● TASK
Search term "space": please copy every line of the records below that contains it.

● LISTED ENTRIES

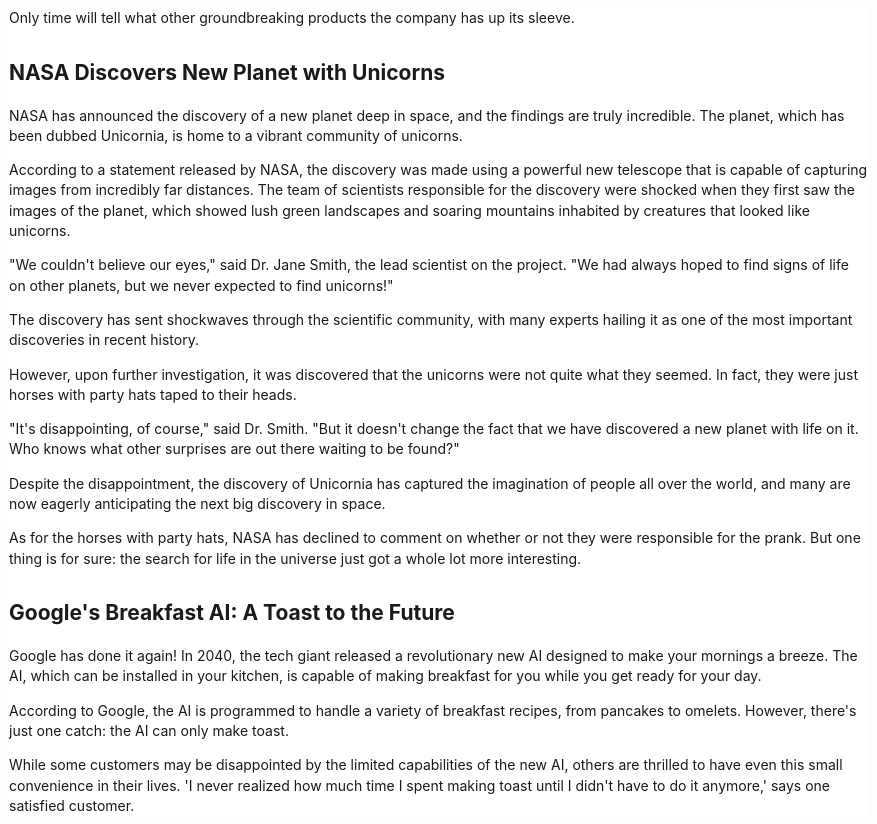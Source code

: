 Only time will tell what other groundbreaking products the company has up its sleeve.

## NASA Discovers New Planet with Unicorns

NASA has announced the discovery of a new planet deep in space, and the findings are truly incredible. The planet, which
has been dubbed Unicornia, is home to a vibrant community of unicorns.

According to a statement released by NASA, the discovery was made using a powerful new telescope that is capable of
capturing images from incredibly far distances. The team of scientists responsible for the discovery were shocked when
they first saw the images of the planet, which showed lush green landscapes and soaring mountains inhabited by creatures
that looked like unicorns.

"We couldn't believe our eyes," said Dr. Jane Smith, the lead scientist on the project. "We had always hoped to find
signs of life on other planets, but we never expected to find unicorns!"

The discovery has sent shockwaves through the scientific community, with many experts hailing it as one of the most
important discoveries in recent history.

However, upon further investigation, it was discovered that the unicorns were not quite what they seemed. In fact, they
were just horses with party hats taped to their heads.

"It's disappointing, of course," said Dr. Smith. "But it doesn't change the fact that we have discovered a new planet
with life on it. Who knows what other surprises are out there waiting to be found?"

Despite the disappointment, the discovery of Unicornia has captured the imagination of people all over the world, and
many are now eagerly anticipating the next big discovery in space.

As for the horses with party hats, NASA has declined to comment on whether or not they were responsible for the prank.
But one thing is for sure: the search for life in the universe just got a whole lot more interesting.

## Google's Breakfast AI: A Toast to the Future

Google has done it again! In 2040, the tech giant released a revolutionary new AI designed to make your mornings a
breeze. The AI, which can be installed in your kitchen, is capable of making breakfast for you while you get ready for
your day.

According to Google, the AI is programmed to handle a variety of breakfast recipes, from pancakes to omelets. However,
there's just one catch: the AI can only make toast.

While some customers may be disappointed by the limited capabilities of the new AI, others are thrilled to have even
this small convenience in their lives. 'I never realized how much time I spent making toast until I didn't have to do it
anymore,' says one satisfied customer.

● EXPECTED OUTPUT
NASA has announced the discovery of a new planet deep in space, and the findings are truly incredible. The planet, which
many are now eagerly anticipating the next big discovery in space.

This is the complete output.